Rosenstein's comments were first reported by The New York Times, which also said that he raised the idea of using the 25th Amendment to remove Trump as unfit for office.
The reports create even greater uncertainty for Rosenstein in his position at a time when Trump has lambasted Justice Department leadership and publicly humiliated both him and Attorney General Jeff Sessions.
More broadly, it's the latest revelation that could affect Robert Mueller, the special counsel investigating possible coordination between Russia and Trump's presidential campaign in 2016. Sessions recused himself from that issue soon after he took office, to Trump's dismay, and Rosenstein then appointed Mueller. With all that hanging in the air, Trump has resisted calls from conservative commentators to fire Sessions and Rosenstein and appoint someone who would ride herd more closely on Mueller or dismiss him.
At a campaign rally in Missouri on Friday night, Trump pledged to rid the Justice Department of its "lingering stench."
Trump told the rally that the department has some "great people" but also "some real bad ones." He said the bad ones are gone, "but there's a lingering stench and we're going to get rid of that, too."
It was unclear what Trump was referring to, and he didn't name names.

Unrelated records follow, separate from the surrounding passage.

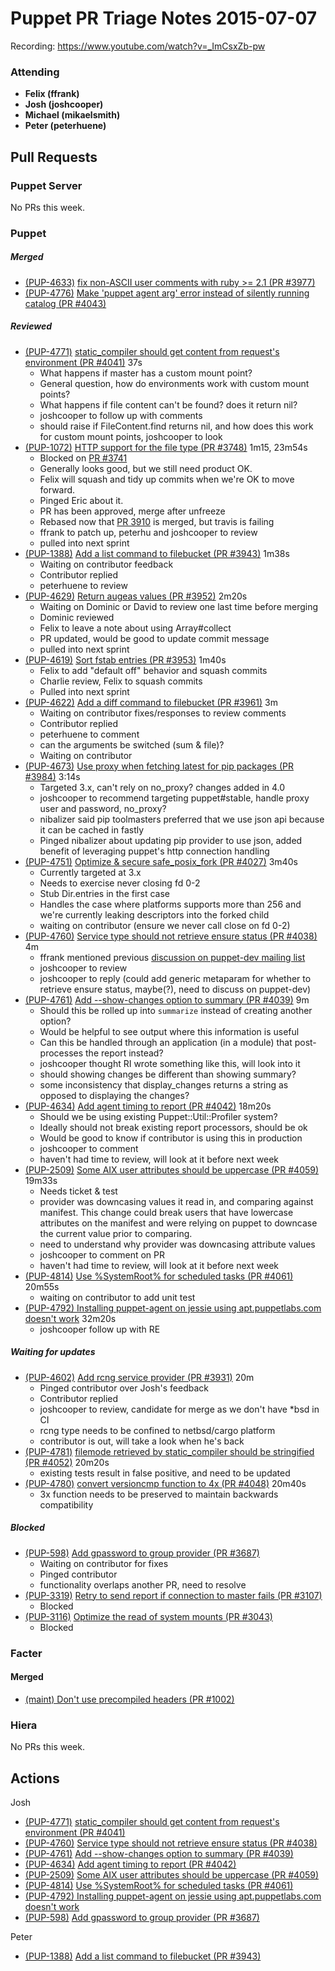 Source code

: # Puppet PR Triage Notes 2015-07-07

Recording: https://www.youtube.com/watch?v=_ImCsxZb-pw

### Attending

* **Felix (ffrank)**
* **Josh (joshcooper)**
* **Michael (mikaelsmith)**
* **Peter (peterhuene)**

## Pull Requests

### Puppet Server

No PRs this week.

### Puppet

##### Merged

* [(PUP-4633)](https://tickets.puppetlabs.com/browse/PUP-4633) [fix non-ASCII user comments with ruby >= 2.1 (PR #3977)](https://github.com/puppetlabs/puppet/pull/3977)
* [(PUP-4776)](https://tickets.puppetlabs.com/browse/PUP-4776) [Make 'puppet agent arg' error instead of silently running catalog (PR #4043)](https://github.com/puppetlabs/puppet/pull/4043)

##### Reviewed

* [(PUP-4771)](https://tickets.puppetlabs.com/browse/PUP-4771) [static_compiler should get content from request's environment (PR #4041)](https://github.com/puppetlabs/puppet/pull/4041) 37s
  - What happens if master has a custom mount point?
  - General question, how do environments work with custom mount points?
  - What happens if file content can't be found? does it return nil?
  - joshcooper to follow up with comments
  - should raise if FileContent.find returns nil, and how does this work for custom mount points, joshcooper to look
* [(PUP-1072)](https://tickets.puppetlabs.com/browse/PUP-1072) [HTTP support for the file type (PR #3748)](https://github.com/puppetlabs/puppet/pull/3748) 1m15, 23m54s
  - Blocked on [PR #3741](https://github.com/puppetlabs/puppet/pull/3741)
  - Generally looks good, but we still need product OK.
  - Felix will squash and tidy up commits when we're OK to move forward.
  - Pinged Eric about it.
  - PR has been approved, merge after unfreeze
  - Rebased now that [PR 3910](https://github.com/puppetlabs/puppet/pull/3910) is merged, but travis is failing
  - ffrank to patch up, peterhu and joshcooper to review
  - pulled into next sprint
* [(PUP-1388)](https://tickets.puppetlabs.com/browse/PUP-1388) [Add a list command to filebucket (PR #3943)](https://github.com/puppetlabs/puppet/pull/3943) 1m38s
  - Waiting on contributor feedback
  - Contributor replied
  - peterhuene to review
* [(PUP-4629)](https://tickets.puppetlabs.com/browse/PUP-4629) [Return augeas values (PR #3952)](https://github.com/puppetlabs/puppet/pull/3952) 2m20s
  - Waiting on Dominic or David to review one last time before merging
  - Dominic reviewed
  - Felix to leave a note about using Array#collect
  - PR updated, would be good to update commit message
  - pulled into next sprint
* [(PUP-4619)](https://tickets.puppetlabs.com/browse/PUP-4619) [Sort fstab entries (PR #3953)](https://github.com/puppetlabs/puppet/pull/3953) 1m40s
  - Felix to add "default off" behavior and squash commits
  - Charlie review, Felix to squash commits
  - Pulled into next sprint
* [(PUP-4622)](https://tickets.puppetlabs.com/browse/PUP-4622) [Add a diff command to filebucket (PR #3961)](https://github.com/puppetlabs/puppet/pull/3961) 3m
  - Waiting on contributor fixes/responses to review comments
  - Contributor replied
  - peterhuene to comment
  - can the arguments be switched (sum & file)?
  - Waiting on contributor
* [(PUP-4673)](https://tickets.puppetlabs.com/browse/PUP-4673) [Use proxy when fetching latest for pip packages (PR #3984)](https://github.com/puppetlabs/puppet/pull/3984) 3:14s
  - Targeted 3.x, can't rely on no_proxy? changes added in 4.0
  - joshcooper to recommend targeting puppet#stable, handle proxy user and password, no_proxy?
  - nibalizer said pip toolmasters preferred that we use json api because it can be cached in fastly
  - Pinged nibalizer about updating pip provider to use json, added benefit of leveraging puppet's http connection handling
* [(PUP-4751)](https://tickets.puppetlabs.com/browse/PUP-4751) [Optimize & secure safe\_posix\_fork (PR #4027)](https://github.com/puppetlabs/puppet/pull/4027) 3m40s
  - Currently targeted at 3.x
  - Needs to exercise never closing fd 0-2
  - Stub Dir.entries in the first case
  - Handles the case where platforms supports more than 256 and we're currently leaking descriptors into the forked child
  - waiting on contributor (ensure we never call close on fd 0-2)
* [(PUP-4760)](https://tickets.puppetlabs.com/browse/PUP-4760) [Service type should not retrieve ensure status (PR #4038)](https://github.com/puppetlabs/puppet/pull/4038) 4m
  - ffrank mentioned previous [discussion on puppet-dev mailing list](https://groups.google.com/forum/#!msg/puppet-dev/P8ReCHvmd2o/FnKZ0bPxk5sJ)
  - joshcooper to review
  - joshcooper to reply (could add generic metaparam for whether to retrieve ensure status, maybe(?), need to discuss on puppet-dev)
* [(PUP-4761)](https://tickets.puppetlabs.com/browse/PUP-4761) [Add --show-changes option to summary (PR #4039)](https://github.com/puppetlabs/puppet/pull/4039) 9m
  - Should this be rolled up into `summarize` instead of creating another option?
  - Would be helpful to see output where this information is useful
  - Can this be handled through an application (in a module) that post-processes the report instead?
  - joshcooper thought RI wrote something like this, will look into it
  - should showing changes be different than showing summary?
  - some inconsistency that display_changes returns a string as opposed to displaying the changes?
* [(PUP-4634)](https://tickets.puppetlabs.com/browse/PUP-4634) [Add agent timing to report (PR #4042)](https://github.com/puppetlabs/puppet/pull/4042) 18m20s
  - Should we be using existing Puppet::Util::Profiler system?
  - Ideally should not break existing report processors, should be ok
  - Would be good to know if contributor is using this in production
  - joshcooper to comment
  - haven't had time to review, will look at it before next week
* [(PUP-2509)](https://tickets.puppetlabs.com/browse/PUP-2509) [Some AIX user attributes should be uppercase (PR #4059)](https://github.com/puppetlabs/puppet/pull/4059) 19m33s
  - Needs ticket & test
  - provider was downcasing values it read in, and comparing against manifest. This change could break users that have lowercase attributes on the manifest and were relying on puppet to downcase the current value prior to comparing.
  - need to understand why provider was downcasing attribute values
  - joshcooper to comment on PR
  - haven't had time to review, will look at it before next week
* [(PUP-4814)](https://tickets.puppetlabs.com/browse/PUP-4814) [Use %SystemRoot% for scheduled tasks (PR #4061)](https://github.com/puppetlabs/puppet/pull/4061) 20m55s
  - waiting on contributor to add unit test
* [(PUP-4792) Installing puppet-agent on jessie using apt.puppetlabs.com doesn't work](https://tickets.puppetlabs.com/browse/PUP-4792) 32m20s
  - joshcooper follow up with RE

##### Waiting for updates

* [(PUP-4602)](https://tickets.puppetlabs.com/browse/PUP-4602) [Add rcng service provider (PR #3931)](https://github.com/puppetlabs/puppet/pull/3931) 20m
  - Pinged contributor over Josh's feedback
  - Contributor replied
  - joshcooper to review, candidate for merge as we don't have *bsd in CI
  - rcng type needs to be confined to netbsd/cargo platform
  - contributor is out, will take a look when he's back
* [(PUP-4781)](https://tickets.puppetlabs.com/browse/PUP-4781) [filemode retrieved by static_compiler should be stringified (PR #4052)](https://github.com/puppetlabs/puppet/pull/4052) 20m20s
  - existing tests result in false positive, and need to be updated
* [(PUP-4780)](https://tickets.puppetlabs.com/browse/PUP-4780) [convert versioncmp function to 4x (PR #4048)](https://github.com/puppetlabs/puppet/pull/4048) 20m40s
  - 3x function needs to be preserved to maintain backwards compatibility

##### Blocked

* [(PUP-598)](https://tickets.puppetlabs.com/browse/PUP-598) [Add gpassword to group provider (PR #3687)](https://github.com/puppetlabs/puppet/pull/3687)
  - Waiting on contributor for fixes
  - Pinged contributor
  - functionality overlaps another PR, need to resolve
* [(PUP-3319)](https://tickets.puppetlabs.com/browse/PUP-3319) [Retry to send report if connection to master fails (PR #3107)](https://github.com/puppetlabs/puppet/pull/3107)
  - Blocked
* [(PUP-3116)](https://tickets.puppetlabs.com/browse/PUP-3116) [Optimize the read of system mounts (PR #3043)](https://github.com/puppetlabs/puppet/pull/3043)
  - Blocked

### Facter

#### Merged

* [(maint) Don't use precompiled headers (PR #1002)](https://github.com/puppetlabs/facter/pull/1002)

### Hiera

No PRs this week.

## Actions

Josh

* [(PUP-4771)](https://tickets.puppetlabs.com/browse/PUP-4771) [static_compiler should get content from request's environment (PR #4041)](https://github.com/puppetlabs/puppet/pull/4041)
* [(PUP-4760)](https://tickets.puppetlabs.com/browse/PUP-4760) [Service type should not retrieve ensure status (PR #4038)](https://github.com/puppetlabs/puppet/pull/4038)
* [(PUP-4761)](https://tickets.puppetlabs.com/browse/PUP-4761) [Add --show-changes option to summary (PR #4039)](https://github.com/puppetlabs/puppet/pull/4039)
* [(PUP-4634)](https://tickets.puppetlabs.com/browse/PUP-4634) [Add agent timing to report (PR #4042)](https://github.com/puppetlabs/puppet/pull/4042)
* [(PUP-2509)](https://tickets.puppetlabs.com/browse/PUP-2509) [Some AIX user attributes should be uppercase (PR #4059)](https://github.com/puppetlabs/puppet/pull/4059)
* [(PUP-4814)](https://tickets.puppetlabs.com/browse/PUP-4814) [Use %SystemRoot% for scheduled tasks (PR #4061)](https://github.com/puppetlabs/puppet/pull/4061)
* [(PUP-4792) Installing puppet-agent on jessie using apt.puppetlabs.com doesn't work](https://tickets.puppetlabs.com/browse/PUP-4792)
* [(PUP-598)](https://tickets.puppetlabs.com/browse/PUP-598) [Add gpassword to group provider (PR #3687)](https://github.com/puppetlabs/puppet/pull/3687)

Peter

* [(PUP-1388)](https://tickets.puppetlabs.com/browse/PUP-1388) [Add a list command to filebucket (PR #3943)](https://github.com/puppetlabs/puppet/pull/3943)
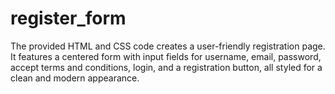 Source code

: # register_form
The provided HTML and CSS code creates a user-friendly registration page. It features a centered form with input fields for username, email, password, accept terms and conditions, login, and a registration button, all styled for a clean and modern appearance.
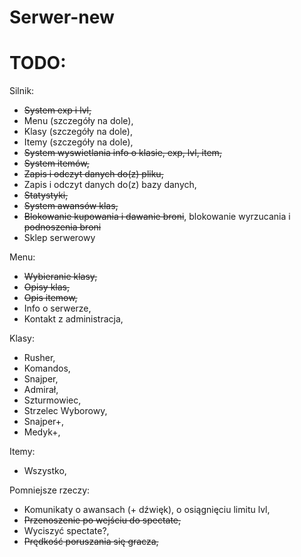 # Serwer-new

# TODO:
Silnik:
- ~~System exp i lvl,~~ 
- Menu (szczegóły na dole),
- Klasy (szczegóły na dole),
- Itemy (szczegóły na dole),
- ~~System wyswietlania info o klasie, exp, lvl, item,~~
- ~~System itemów,~~
- ~~Zapis i odczyt danych do(z) pliku,~~
- Zapis i odczyt danych do(z) bazy danych,
- ~~Statystyki,~~
- ~~System awansów klas,~~
- ~~Blokowanie kupowania i dawanie broni~~, blokowanie wyrzucania i ~~podnoszenia broni~~
- Sklep serwerowy

Menu:
- ~~Wybieranie klasy,~~
- ~~Opisy klas,~~
- ~~Opis itemow,~~
- Info o serwerze,
- Kontakt z administracja,

Klasy:
- Rusher,
- Komandos,
- Snajper,
- Admirał,
- Szturmowiec,
- Strzelec Wyborowy,
- Snajper+,
- Medyk+,

Itemy:
- Wszystko,

Pomniejsze rzeczy:
- Komunikaty o awansach (+ dźwięk), o osiągnięciu limitu lvl, 
- ~~Przenoszenie po wejściu do spectate,~~
- Wyciszyć spectate?,
- ~~Prędkość poruszania się gracza,~~
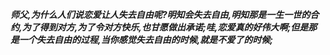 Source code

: ***师父,为什么人们说恋爱让人失去自由呢?明知会失去自由,明知那是一生一世的合约,为了得到对方,为了令对方快乐,也甘愿做出承诺;哇,恋爱真的好伟大啊;但是那是一个失去自由的过程,当你感觉失去自由的时候,就是不爱了的时候;***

The reported conversation about possibly secretly recording the president took place at a tense May 2017 meeting during the tumultuous period that followed Trump's firing of FBI Director James Comey, a decision that upset many rank-and-file bureau agents and that the White House said was based on the Justice Department's recommendation.
Among the participants at the meeting was Andrew McCabe, the FBI official who was temporarily elevated to director after Comey's firing and who documented conversations with senior officials, including Rosenstein, in memos that have been provided to special counsel Mueller as part of his Trump-Russia investigation.
The Justice Department released an email from one attendee who said Rosenstein's "statement was sarcastic and was never discussed with any intention of recording a conversation with the president."
Rosenstein himself called the Times story "inaccurate and factually incorrect."
"I will not further comment on a story based on anonymous sources who are obviously biased against the department and are advancing their own personal agenda. But let me be clear about this: Based on my personal dealings with the president, there is no basis to invoke the 25th Amendment."